We wade through the murky waters where religion and freedom intersect, casting a spotlight on the secular challenges emerging in state legislatures. We examine the recently released State of the Secular States Report from American Atheists. These reports will tell you where your state stands on real religious freedom or has it been consumed by fake moral panics in 2024. Join us for a crucial examination of these pressing social issues and the integral role they play in the broader narrative of human rights and secularism in America.
01:01 Gary Click’s Attack on Trans Kids
13:25 American Atheists State of the Secular States Report
Editor’s Note: During the segment about the State of the Secular States report Douglas talks about Ohio’s scorecard. At one point he says:
we don’t have comprehensive sex education. We don’t have a law protecting children from being married, from child marriage.
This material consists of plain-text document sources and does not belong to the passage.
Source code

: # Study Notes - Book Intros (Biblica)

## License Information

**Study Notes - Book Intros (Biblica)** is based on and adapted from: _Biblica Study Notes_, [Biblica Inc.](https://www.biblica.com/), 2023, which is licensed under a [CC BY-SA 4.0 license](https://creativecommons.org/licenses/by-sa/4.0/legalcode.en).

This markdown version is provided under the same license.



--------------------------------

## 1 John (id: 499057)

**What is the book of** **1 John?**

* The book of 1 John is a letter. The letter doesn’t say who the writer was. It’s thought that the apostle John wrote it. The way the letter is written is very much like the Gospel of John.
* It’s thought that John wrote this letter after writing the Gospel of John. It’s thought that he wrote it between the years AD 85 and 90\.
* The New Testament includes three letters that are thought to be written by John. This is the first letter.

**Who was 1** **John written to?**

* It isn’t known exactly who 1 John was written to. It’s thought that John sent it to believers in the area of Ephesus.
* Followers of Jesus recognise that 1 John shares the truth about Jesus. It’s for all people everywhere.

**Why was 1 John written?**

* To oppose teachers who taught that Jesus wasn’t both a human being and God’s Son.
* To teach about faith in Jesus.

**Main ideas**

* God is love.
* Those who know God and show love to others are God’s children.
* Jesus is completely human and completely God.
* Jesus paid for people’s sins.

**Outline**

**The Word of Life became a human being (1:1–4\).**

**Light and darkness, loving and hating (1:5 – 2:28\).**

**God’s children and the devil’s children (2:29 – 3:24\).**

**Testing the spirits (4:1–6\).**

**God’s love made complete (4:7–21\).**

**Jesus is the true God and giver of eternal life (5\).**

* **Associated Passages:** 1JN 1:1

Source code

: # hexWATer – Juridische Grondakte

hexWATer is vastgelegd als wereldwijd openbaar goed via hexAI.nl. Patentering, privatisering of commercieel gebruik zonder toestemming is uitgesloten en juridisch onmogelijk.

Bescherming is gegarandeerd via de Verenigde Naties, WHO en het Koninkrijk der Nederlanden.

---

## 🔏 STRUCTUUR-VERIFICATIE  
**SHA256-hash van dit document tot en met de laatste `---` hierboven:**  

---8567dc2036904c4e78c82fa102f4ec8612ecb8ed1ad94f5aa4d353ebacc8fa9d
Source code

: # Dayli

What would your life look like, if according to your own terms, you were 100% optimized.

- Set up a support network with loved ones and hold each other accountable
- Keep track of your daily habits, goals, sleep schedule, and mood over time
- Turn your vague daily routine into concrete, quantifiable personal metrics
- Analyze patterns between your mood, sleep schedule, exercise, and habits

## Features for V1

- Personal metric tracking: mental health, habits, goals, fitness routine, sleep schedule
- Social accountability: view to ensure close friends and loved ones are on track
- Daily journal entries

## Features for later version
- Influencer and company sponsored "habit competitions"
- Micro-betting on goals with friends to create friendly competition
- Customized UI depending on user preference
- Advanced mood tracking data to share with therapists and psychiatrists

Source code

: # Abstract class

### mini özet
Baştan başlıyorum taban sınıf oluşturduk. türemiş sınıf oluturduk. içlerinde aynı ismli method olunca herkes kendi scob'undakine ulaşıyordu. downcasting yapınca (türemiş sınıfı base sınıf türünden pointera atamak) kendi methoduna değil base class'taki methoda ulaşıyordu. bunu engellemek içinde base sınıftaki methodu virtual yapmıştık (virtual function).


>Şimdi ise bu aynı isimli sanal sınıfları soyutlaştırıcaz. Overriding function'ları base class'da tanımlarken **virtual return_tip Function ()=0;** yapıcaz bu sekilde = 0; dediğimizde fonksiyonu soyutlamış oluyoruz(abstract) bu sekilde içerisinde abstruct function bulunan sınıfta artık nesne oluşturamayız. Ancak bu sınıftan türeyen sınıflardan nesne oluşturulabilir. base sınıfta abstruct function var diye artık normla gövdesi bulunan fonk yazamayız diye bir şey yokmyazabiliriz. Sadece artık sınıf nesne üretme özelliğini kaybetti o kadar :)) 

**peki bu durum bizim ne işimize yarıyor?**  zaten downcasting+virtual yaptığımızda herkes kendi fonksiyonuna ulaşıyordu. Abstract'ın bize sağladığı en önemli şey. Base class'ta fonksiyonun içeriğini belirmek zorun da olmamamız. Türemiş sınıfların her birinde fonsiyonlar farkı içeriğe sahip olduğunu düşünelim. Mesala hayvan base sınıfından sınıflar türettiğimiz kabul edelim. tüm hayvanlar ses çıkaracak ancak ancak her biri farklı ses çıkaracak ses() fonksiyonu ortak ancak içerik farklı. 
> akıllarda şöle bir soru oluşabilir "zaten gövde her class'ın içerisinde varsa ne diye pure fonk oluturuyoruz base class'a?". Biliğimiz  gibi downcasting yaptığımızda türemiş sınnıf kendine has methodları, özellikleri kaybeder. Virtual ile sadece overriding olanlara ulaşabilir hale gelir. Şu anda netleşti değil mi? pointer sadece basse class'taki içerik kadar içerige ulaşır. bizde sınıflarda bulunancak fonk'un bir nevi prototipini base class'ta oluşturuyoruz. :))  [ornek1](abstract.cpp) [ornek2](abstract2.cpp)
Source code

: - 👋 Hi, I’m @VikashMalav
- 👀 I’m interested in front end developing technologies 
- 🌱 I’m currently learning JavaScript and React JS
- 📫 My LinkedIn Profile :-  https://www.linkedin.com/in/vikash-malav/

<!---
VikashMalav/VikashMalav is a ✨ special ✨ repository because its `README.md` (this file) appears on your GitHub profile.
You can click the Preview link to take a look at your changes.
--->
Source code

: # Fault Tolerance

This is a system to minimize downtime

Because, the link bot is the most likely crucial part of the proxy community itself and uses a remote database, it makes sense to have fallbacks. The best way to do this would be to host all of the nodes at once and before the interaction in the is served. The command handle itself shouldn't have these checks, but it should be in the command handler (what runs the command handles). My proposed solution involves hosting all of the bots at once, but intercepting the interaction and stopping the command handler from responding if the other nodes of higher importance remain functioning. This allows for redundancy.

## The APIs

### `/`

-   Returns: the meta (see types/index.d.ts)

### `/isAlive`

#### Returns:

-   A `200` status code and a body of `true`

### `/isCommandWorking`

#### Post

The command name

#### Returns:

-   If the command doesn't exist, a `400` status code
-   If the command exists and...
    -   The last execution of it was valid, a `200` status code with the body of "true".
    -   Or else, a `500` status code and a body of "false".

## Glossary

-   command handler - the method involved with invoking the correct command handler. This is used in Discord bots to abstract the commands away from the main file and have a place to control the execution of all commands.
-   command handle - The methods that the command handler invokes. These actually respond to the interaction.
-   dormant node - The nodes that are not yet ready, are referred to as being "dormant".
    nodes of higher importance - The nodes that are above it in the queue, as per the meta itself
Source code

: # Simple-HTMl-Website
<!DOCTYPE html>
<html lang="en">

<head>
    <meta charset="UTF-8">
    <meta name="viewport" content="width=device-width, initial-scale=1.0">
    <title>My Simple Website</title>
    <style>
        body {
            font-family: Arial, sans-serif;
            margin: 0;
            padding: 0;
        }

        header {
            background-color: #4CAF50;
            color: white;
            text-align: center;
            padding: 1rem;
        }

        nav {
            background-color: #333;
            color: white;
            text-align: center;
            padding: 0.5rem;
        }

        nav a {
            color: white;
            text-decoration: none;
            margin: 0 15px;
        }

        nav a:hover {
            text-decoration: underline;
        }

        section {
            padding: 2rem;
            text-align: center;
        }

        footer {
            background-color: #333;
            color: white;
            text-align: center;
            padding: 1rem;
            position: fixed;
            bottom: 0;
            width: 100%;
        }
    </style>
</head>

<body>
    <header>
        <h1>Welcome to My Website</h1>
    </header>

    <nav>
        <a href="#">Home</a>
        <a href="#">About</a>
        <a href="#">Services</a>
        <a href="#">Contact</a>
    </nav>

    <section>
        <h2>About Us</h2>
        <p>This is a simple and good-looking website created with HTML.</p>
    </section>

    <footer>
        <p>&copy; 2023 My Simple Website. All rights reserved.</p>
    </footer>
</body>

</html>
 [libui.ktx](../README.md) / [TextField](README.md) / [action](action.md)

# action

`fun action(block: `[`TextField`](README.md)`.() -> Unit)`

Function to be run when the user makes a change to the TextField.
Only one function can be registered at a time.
Technically Douglas is wrong. According to Ohio Revised Code 3101.01 both parties to be married MUST be 18 years of age or older. There is an exception if either party is 17 years old where they get consent from a juvenile court and wait 14 days. Ohio law was updated in 2019.
Here is the explanation of the state scorecard on that issue:
Protection From Child Marriage
This item indicates laws that prohibit individuals below the age of majority (usually 18) from marrying. Because exceptions, such as those allowing parental consent, can be misused to force children to marry, we are only counting those laws which flatly prohibit the marriage of minors.
Because American Atheists only counts laws that prohibit marriage of minors and Ohio doesn’t have that, then the state scorecard says there is no law protecting child from marriage.
Since the statement, in context is correct, that bit of the recording will remain in place.
Click Here to Read Full Transcript
00:02 – Voice Over (Announcement)
This is Glass City Humanist a show about humanism, humanist values, by a humanist. Here is your host, Douglas Berger.
00:11 – Douglas (Host)
Reverend Gary Click, the Fremont Baptist preacher who pretends to be an Ohio representative, spikes the football, smiles and laughs as the Ohio House overrides a governor veto on Click’s gender-affirming care and trans women in sports ban. And we look at the recent release of the state of the secular states report from American atheists.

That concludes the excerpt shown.